**** Records for processing ****

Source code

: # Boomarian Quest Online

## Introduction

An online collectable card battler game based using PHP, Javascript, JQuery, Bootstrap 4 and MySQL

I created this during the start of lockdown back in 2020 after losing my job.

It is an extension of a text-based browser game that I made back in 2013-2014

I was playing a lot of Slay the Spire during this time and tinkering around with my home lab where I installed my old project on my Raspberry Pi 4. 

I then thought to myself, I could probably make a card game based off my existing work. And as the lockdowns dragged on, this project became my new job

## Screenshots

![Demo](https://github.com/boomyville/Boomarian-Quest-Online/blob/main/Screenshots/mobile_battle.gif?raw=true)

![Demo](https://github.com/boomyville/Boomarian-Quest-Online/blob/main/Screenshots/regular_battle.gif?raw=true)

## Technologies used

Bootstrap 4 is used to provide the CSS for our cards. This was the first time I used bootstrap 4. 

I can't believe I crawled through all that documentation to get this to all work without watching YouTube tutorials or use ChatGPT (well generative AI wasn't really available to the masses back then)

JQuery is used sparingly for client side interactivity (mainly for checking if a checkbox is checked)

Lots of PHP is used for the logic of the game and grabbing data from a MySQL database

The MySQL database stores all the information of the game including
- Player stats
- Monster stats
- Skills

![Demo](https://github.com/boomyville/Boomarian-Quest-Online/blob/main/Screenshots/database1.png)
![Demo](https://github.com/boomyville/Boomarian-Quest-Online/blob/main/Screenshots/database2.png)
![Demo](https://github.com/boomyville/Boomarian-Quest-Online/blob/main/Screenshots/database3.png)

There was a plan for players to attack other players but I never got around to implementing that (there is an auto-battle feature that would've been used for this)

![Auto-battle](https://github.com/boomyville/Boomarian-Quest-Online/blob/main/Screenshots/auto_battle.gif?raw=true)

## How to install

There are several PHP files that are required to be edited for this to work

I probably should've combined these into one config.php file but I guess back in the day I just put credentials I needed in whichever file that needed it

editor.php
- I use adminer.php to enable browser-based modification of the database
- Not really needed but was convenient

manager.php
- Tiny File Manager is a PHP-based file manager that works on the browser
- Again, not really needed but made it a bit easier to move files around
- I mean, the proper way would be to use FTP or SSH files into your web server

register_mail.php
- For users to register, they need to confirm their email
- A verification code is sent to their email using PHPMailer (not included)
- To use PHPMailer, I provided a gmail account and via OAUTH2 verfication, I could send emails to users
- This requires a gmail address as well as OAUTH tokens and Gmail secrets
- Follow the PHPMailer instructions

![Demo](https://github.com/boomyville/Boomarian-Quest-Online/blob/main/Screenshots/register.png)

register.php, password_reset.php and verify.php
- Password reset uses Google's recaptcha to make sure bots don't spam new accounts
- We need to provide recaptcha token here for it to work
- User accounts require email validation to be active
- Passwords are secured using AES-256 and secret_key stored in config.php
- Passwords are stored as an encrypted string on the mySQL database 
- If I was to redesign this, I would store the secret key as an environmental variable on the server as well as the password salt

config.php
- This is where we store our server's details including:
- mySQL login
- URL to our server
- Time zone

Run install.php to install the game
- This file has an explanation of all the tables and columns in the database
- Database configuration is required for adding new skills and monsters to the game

****

Give the listing above again in full, exactly as written.

Output:
Source code

: # Boomarian Quest Online

## Introduction

An online collectable card battler game based using PHP, Javascript, JQuery, Bootstrap 4 and MySQL

I created this during the start of lockdown back in 2020 after losing my job.

It is an extension of a text-based browser game that I made back in 2013-2014

I was playing a lot of Slay the Spire during this time and tinkering around with my home lab where I installed my old project on my Raspberry Pi 4. 

I then thought to myself, I could probably make a card game based off my existing work. And as the lockdowns dragged on, this project became my new job

## Screenshots

![Demo](https://github.com/boomyville/Boomarian-Quest-Online/blob/main/Screenshots/mobile_battle.gif?raw=true)

![Demo](https://github.com/boomyville/Boomarian-Quest-Online/blob/main/Screenshots/regular_battle.gif?raw=true)

## Technologies used

Bootstrap 4 is used to provide the CSS for our cards. This was the first time I used bootstrap 4. 

I can't believe I crawled through all that documentation to get this to all work without watching YouTube tutorials or use ChatGPT (well generative AI wasn't really available to the masses back then)

JQuery is used sparingly for client side interactivity (mainly for checking if a checkbox is checked)

Lots of PHP is used for the logic of the game and grabbing data from a MySQL database

The MySQL database stores all the information of the game including
- Player stats
- Monster stats
- Skills

![Demo](https://github.com/boomyville/Boomarian-Quest-Online/blob/main/Screenshots/database1.png)
![Demo](https://github.com/boomyville/Boomarian-Quest-Online/blob/main/Screenshots/database2.png)
![Demo](https://github.com/boomyville/Boomarian-Quest-Online/blob/main/Screenshots/database3.png)

There was a plan for players to attack other players but I never got around to implementing that (there is an auto-battle feature that would've been used for this)

![Auto-battle](https://github.com/boomyville/Boomarian-Quest-Online/blob/main/Screenshots/auto_battle.gif?raw=true)

## How to install

There are several PHP files that are required to be edited for this to work

I probably should've combined these into one config.php file but I guess back in the day I just put credentials I needed in whichever file that needed it

editor.php
- I use adminer.php to enable browser-based modification of the database
- Not really needed but was convenient

manager.php
- Tiny File Manager is a PHP-based file manager that works on the browser
- Again, not really needed but made it a bit easier to move files around
- I mean, the proper way would be to use FTP or SSH files into your web server

register_mail.php
- For users to register, they need to confirm their email
- A verification code is sent to their email using PHPMailer (not included)
- To use PHPMailer, I provided a gmail account and via OAUTH2 verfication, I could send emails to users
- This requires a gmail address as well as OAUTH tokens and Gmail secrets
- Follow the PHPMailer instructions

![Demo](https://github.com/boomyville/Boomarian-Quest-Online/blob/main/Screenshots/register.png)

register.php, password_reset.php and verify.php
- Password reset uses Google's recaptcha to make sure bots don't spam new accounts
- We need to provide recaptcha token here for it to work
- User accounts require email validation to be active
- Passwords are secured using AES-256 and secret_key stored in config.php
- Passwords are stored as an encrypted string on the mySQL database 
- If I was to redesign this, I would store the secret key as an environmental variable on the server as well as the password salt

config.php
- This is where we store our server's details including:
- mySQL login
- URL to our server
- Time zone

Run install.php to install the game
- This file has an explanation of all the tables and columns in the database
- Database configuration is required for adding new skills and monsters to the game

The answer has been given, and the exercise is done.